Stored data entries:
====

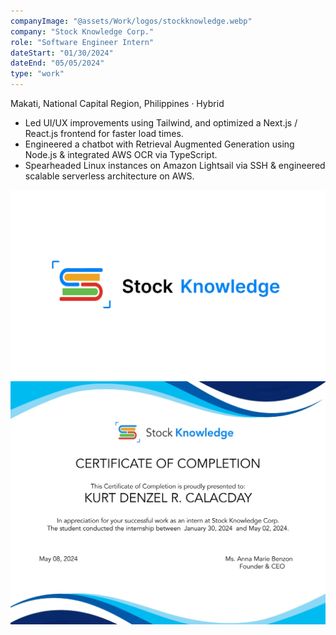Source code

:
 ```yaml
---
companyImage: "@assets/Work/logos/stockknowledge.webp"
company: "Stock Knowledge Corp."
role: "Software Engineer Intern"
dateStart: "01/30/2024"
dateEnd: "05/05/2024"
type: "work"
---
```


Makati, National Capital Region, Philippines · Hybrid

- Led UI/UX improvements using Tailwind, and optimized a  Next.js / React.js frontend for faster load times.
- Engineered a chatbot with Retrieval Augmented Generation using Node.js & integrated AWS OCR via TypeScript.
- Spearheaded Linux instances on Amazon Lightsail via SSH & engineered scalable serverless architecture on AWS.

<div class="flex flex-col md:flex-row items-start md:items-center gap-6">
    <div class="flex-wrap w-11/12 md:w-1/3">
        <img src="/src/assets/Work/corporate/stock_banner.webp" alt="COC Certificate" class="shadow-md rounded-md">
    </div>
    <div class="flex-wrap w-11/12 md:w-1/3">
        <img src="/src/assets/Work/corporate/SKCOC.webp" alt="COC Certificate" class="shadow-md rounded-md">
    </div>
</div>
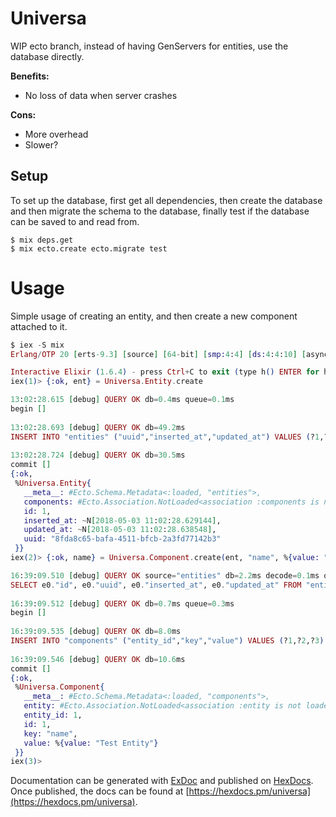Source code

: # Universa

WIP ecto branch, instead of having GenServers for entities, use the database directly.

__Benefits:__

- No loss of data when server crashes

__Cons:__

- More overhead
- Slower?

## Setup

To set up the database, first get all dependencies, then create the database and then migrate the schema to the database, finally test if the database can be saved to and read from.

```shell
$ mix deps.get
$ mix ecto.create ecto.migrate test
```

# Usage

Simple usage of creating an entity, and then create a new component attached to it.

```Elixir
$ iex -S mix
Erlang/OTP 20 [erts-9.3] [source] [64-bit] [smp:4:4] [ds:4:4:10] [async-threads:10] [hipe] [kernel-poll:false]

Interactive Elixir (1.6.4) - press Ctrl+C to exit (type h() ENTER for help)
iex(1)> {:ok, ent} = Universa.Entity.create

13:02:28.615 [debug] QUERY OK db=0.4ms queue=0.1ms
begin []
 
13:02:28.693 [debug] QUERY OK db=49.2ms
INSERT INTO "entities" ("uuid","inserted_at","updated_at") VALUES (?1,?2,?3) ;--RETURNING ON INSERT "entities","id" ["8fda8c65-bafa-4511-bfcb-2a3fd77142b3", {{2018, 5, 3}, {11, 2, 28, 629144}}, {{2018, 5, 3}, {11, 2, 28, 638548}}]
 
13:02:28.724 [debug] QUERY OK db=30.5ms
commit []
{:ok,
 %Universa.Entity{
   __meta__: #Ecto.Schema.Metadata<:loaded, "entities">,
   components: #Ecto.Association.NotLoaded<association :components is not loaded>,
   id: 1,
   inserted_at: ~N[2018-05-03 11:02:28.629144],
   updated_at: ~N[2018-05-03 11:02:28.638548],
   uuid: "8fda8c65-bafa-4511-bfcb-2a3fd77142b3"
 }}
iex(2)> {:ok, name} = Universa.Component.create(ent, "name", %{value: "Test Entity"})

16:39:09.510 [debug] QUERY OK source="entities" db=2.2ms decode=0.1ms queue=0.1ms
SELECT e0."id", e0."uuid", e0."inserted_at", e0."updated_at" FROM "entities" AS e0 WHERE (e0."uuid" = ?1) ["8fda8c65-bafa-4511-bfcb-2a3fd77142b3"]
 
16:39:09.512 [debug] QUERY OK db=0.7ms queue=0.3ms
begin []
 
16:39:09.535 [debug] QUERY OK db=8.0ms
INSERT INTO "components" ("entity_id","key","value") VALUES (?1,?2,?3) ;--RETURNING ON INSERT "components","id" [1, "name", %{value: "Test Entity"}]
 
16:39:09.546 [debug] QUERY OK db=10.6ms
commit []
{:ok,
 %Universa.Component{
   __meta__: #Ecto.Schema.Metadata<:loaded, "components">,
   entity: #Ecto.Association.NotLoaded<association :entity is not loaded>,
   entity_id: 1,
   id: 1,
   key: "name",
   value: %{value: "Test Entity"}
 }}
iex(3)> 
```

Documentation can be generated with [ExDoc](https://github.com/elixir-lang/ex_doc)
and published on [HexDocs](https://hexdocs.pm). Once published, the docs can
be found at [https://hexdocs.pm/universa](https://hexdocs.pm/universa).

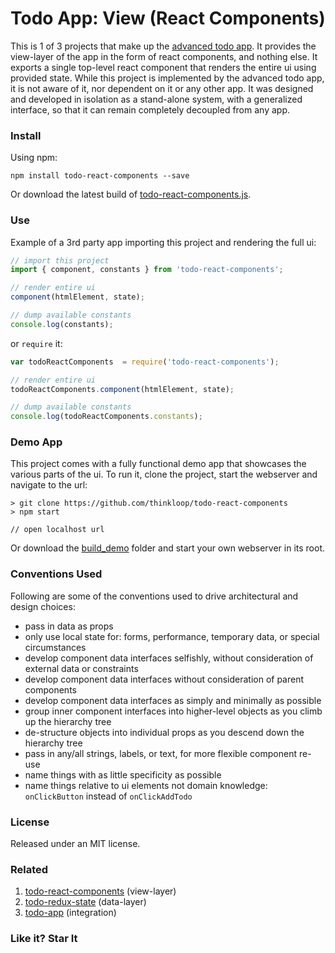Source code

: # Todo App: View (React Components)

This is 1 of 3 projects that make up the [advanced todo app](https://github.com/thinkloop/todo-app). It provides the view-layer of the app in the form of react components, and nothing else. It exports a single top-level react component that renders the entire ui using provided state. While this project is implemented by the advanced todo app, it is not aware of it, nor dependent on it or any other app. It was designed and developed in isolation as a stand-alone system, with a generalized interface, so that it can remain completely decoupled from any app.

### Install
Using npm:

```
npm install todo-react-components --save
```

Or download the latest build of [todo-react-components.js](build/todo-react-components.js).

### Use
Example of a 3rd party app importing this project and rendering the full ui:

```javascript
// import this project
import { component, constants } from 'todo-react-components'; 

// render entire ui
component(htmlElement, state);

// dump available constants
console.log(constants);
```

or `require` it:

```javascript
var todoReactComponents  = require('todo-react-components');

// render entire ui
todoReactComponents.component(htmlElement, state);

// dump available constants
console.log(todoReactComponents.constants); 
```

### Demo App

This project comes with a fully functional demo app that showcases the various parts of the ui. To run it, clone the project, start the webserver and navigate to the url:

```
> git clone https://github.com/thinkloop/todo-react-components
> npm start

// open localhost url
```
Or download the [build_demo](build_demo) folder and start your own webserver in its root.

### Conventions Used
Following are some of the conventions used to drive architectural and design choices:
- pass in data as props
- only use local state for: forms, performance, temporary data, or special circumstances
- develop component data interfaces selfishly, without consideration of external data or constraints
- develop component data interfaces without consideration of parent components
- develop component data interfaces as simply and minimally as possible
- group inner component interfaces into higher-level objects as you climb up the hierarchy tree
- de-structure objects into individual props as you descend down the hierarchy tree
- pass in any/all strings, labels, or text, for more flexible component re-use
- name things with as little specificity as possible
- name things relative to ui elements not domain knowledge: `onClickButton` instead of `onClickAddTodo`

### License

Released under an MIT license.

### Related
1. [todo-react-components](https://github.com/thinkloop/todo-react-components) (view-layer)
2. [todo-redux-state](https://github.com/thinkloop/todo-redux-state) (data-layer)
3. [todo-app](https://github.com/thinkloop/todo-app) (integration)

### Like it? Star It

====

* **What you will do**: All entries above are to be restated exactly, with every image omitted.

* **Written solution**:
Source code

:
 ```yaml
---
companyImage: "@assets/Work/logos/stockknowledge.webp"
company: "Stock Knowledge Corp."
role: "Software Engineer Intern"
dateStart: "01/30/2024"
dateEnd: "05/05/2024"
type: "work"
---
```


Makati, National Capital Region, Philippines · Hybrid

- Led UI/UX improvements using Tailwind, and optimized a  Next.js / React.js frontend for faster load times.
- Engineered a chatbot with Retrieval Augmented Generation using Node.js & integrated AWS OCR via TypeScript.
- Spearheaded Linux instances on Amazon Lightsail via SSH & engineered scalable serverless architecture on AWS.

<div class="flex flex-col md:flex-row items-start md:items-center gap-6">
    <div class="flex-wrap w-11/12 md:w-1/3">
        <img src="/src/assets/Work/corporate/stock_banner.webp" alt="COC Certificate" class="shadow-md rounded-md">
    </div>
    <div class="flex-wrap w-11/12 md:w-1/3">
        <img src="/src/assets/Work/corporate/SKCOC.webp" alt="COC Certificate" class="shadow-md rounded-md">
    </div>
</div>
Source code

: # Universa

WIP ecto branch, instead of having GenServers for entities, use the database directly.

__Benefits:__

- No loss of data when server crashes

__Cons:__

- More overhead
- Slower?

## Setup

To set up the database, first get all dependencies, then create the database and then migrate the schema to the database, finally test if the database can be saved to and read from.

```shell
$ mix deps.get
$ mix ecto.create ecto.migrate test
```

# Usage

Simple usage of creating an entity, and then create a new component attached to it.

```Elixir
$ iex -S mix
Erlang/OTP 20 [erts-9.3] [source] [64-bit] [smp:4:4] [ds:4:4:10] [async-threads:10] [hipe] [kernel-poll:false]

Interactive Elixir (1.6.4) - press Ctrl+C to exit (type h() ENTER for help)
iex(1)> {:ok, ent} = Universa.Entity.create

13:02:28.615 [debug] QUERY OK db=0.4ms queue=0.1ms
begin []
 
13:02:28.693 [debug] QUERY OK db=49.2ms
INSERT INTO "entities" ("uuid","inserted_at","updated_at") VALUES (?1,?2,?3) ;--RETURNING ON INSERT "entities","id" ["8fda8c65-bafa-4511-bfcb-2a3fd77142b3", {{2018, 5, 3}, {11, 2, 28, 629144}}, {{2018, 5, 3}, {11, 2, 28, 638548}}]
 
13:02:28.724 [debug] QUERY OK db=30.5ms
commit []
{:ok,
 %Universa.Entity{
   __meta__: #Ecto.Schema.Metadata<:loaded, "entities">,
   components: #Ecto.Association.NotLoaded<association :components is not loaded>,
   id: 1,
   inserted_at: ~N[2018-05-03 11:02:28.629144],
   updated_at: ~N[2018-05-03 11:02:28.638548],
   uuid: "8fda8c65-bafa-4511-bfcb-2a3fd77142b3"
 }}
iex(2)> {:ok, name} = Universa.Component.create(ent, "name", %{value: "Test Entity"})

16:39:09.510 [debug] QUERY OK source="entities" db=2.2ms decode=0.1ms queue=0.1ms
SELECT e0."id", e0."uuid", e0."inserted_at", e0."updated_at" FROM "entities" AS e0 WHERE (e0."uuid" = ?1) ["8fda8c65-bafa-4511-bfcb-2a3fd77142b3"]
 
16:39:09.512 [debug] QUERY OK db=0.7ms queue=0.3ms
begin []
 
16:39:09.535 [debug] QUERY OK db=8.0ms
INSERT INTO "components" ("entity_id","key","value") VALUES (?1,?2,?3) ;--RETURNING ON INSERT "components","id" [1, "name", %{value: "Test Entity"}]
 
16:39:09.546 [debug] QUERY OK db=10.6ms
commit []
{:ok,
 %Universa.Component{
   __meta__: #Ecto.Schema.Metadata<:loaded, "components">,
   entity: #Ecto.Association.NotLoaded<association :entity is not loaded>,
   entity_id: 1,
   id: 1,
   key: "name",
   value: %{value: "Test Entity"}
 }}
iex(3)> 
```

Documentation can be generated with [ExDoc](https://github.com/elixir-lang/ex_doc)
and published on [HexDocs](https://hexdocs.pm). Once published, the docs can
be found at [https://hexdocs.pm/universa](https://hexdocs.pm/universa).

Source code

: # Todo App: View (React Components)

This is 1 of 3 projects that make up the [advanced todo app](https://github.com/thinkloop/todo-app). It provides the view-layer of the app in the form of react components, and nothing else. It exports a single top-level react component that renders the entire ui using provided state. While this project is implemented by the advanced todo app, it is not aware of it, nor dependent on it or any other app. It was designed and developed in isolation as a stand-alone system, with a generalized interface, so that it can remain completely decoupled from any app.

### Install
Using npm:

```
npm install todo-react-components --save
```

Or download the latest build of [todo-react-components.js](build/todo-react-components.js).

### Use
Example of a 3rd party app importing this project and rendering the full ui:

```javascript
// import this project
import { component, constants } from 'todo-react-components'; 

// render entire ui
component(htmlElement, state);

// dump available constants
console.log(constants);
```

or `require` it:

```javascript
var todoReactComponents  = require('todo-react-components');

// render entire ui
todoReactComponents.component(htmlElement, state);

// dump available constants
console.log(todoReactComponents.constants); 
```

### Demo App

This project comes with a fully functional demo app that showcases the various parts of the ui. To run it, clone the project, start the webserver and navigate to the url:

```
> git clone https://github.com/thinkloop/todo-react-components
> npm start

// open localhost url
```
Or download the [build_demo](build_demo) folder and start your own webserver in its root.

### Conventions Used
Following are some of the conventions used to drive architectural and design choices:
- pass in data as props
- only use local state for: forms, performance, temporary data, or special circumstances
- develop component data interfaces selfishly, without consideration of external data or constraints
- develop component data interfaces without consideration of parent components
- develop component data interfaces as simply and minimally as possible
- group inner component interfaces into higher-level objects as you climb up the hierarchy tree
- de-structure objects into individual props as you descend down the hierarchy tree
- pass in any/all strings, labels, or text, for more flexible component re-use
- name things with as little specificity as possible
- name things relative to ui elements not domain knowledge: `onClickButton` instead of `onClickAddTodo`

### License

Released under an MIT license.

### Related
1. [todo-react-components](https://github.com/thinkloop/todo-react-components) (view-layer)
2. [todo-redux-state](https://github.com/thinkloop/todo-redux-state) (data-layer)
3. [todo-app](https://github.com/thinkloop/todo-app) (integration)

### Like it? Star It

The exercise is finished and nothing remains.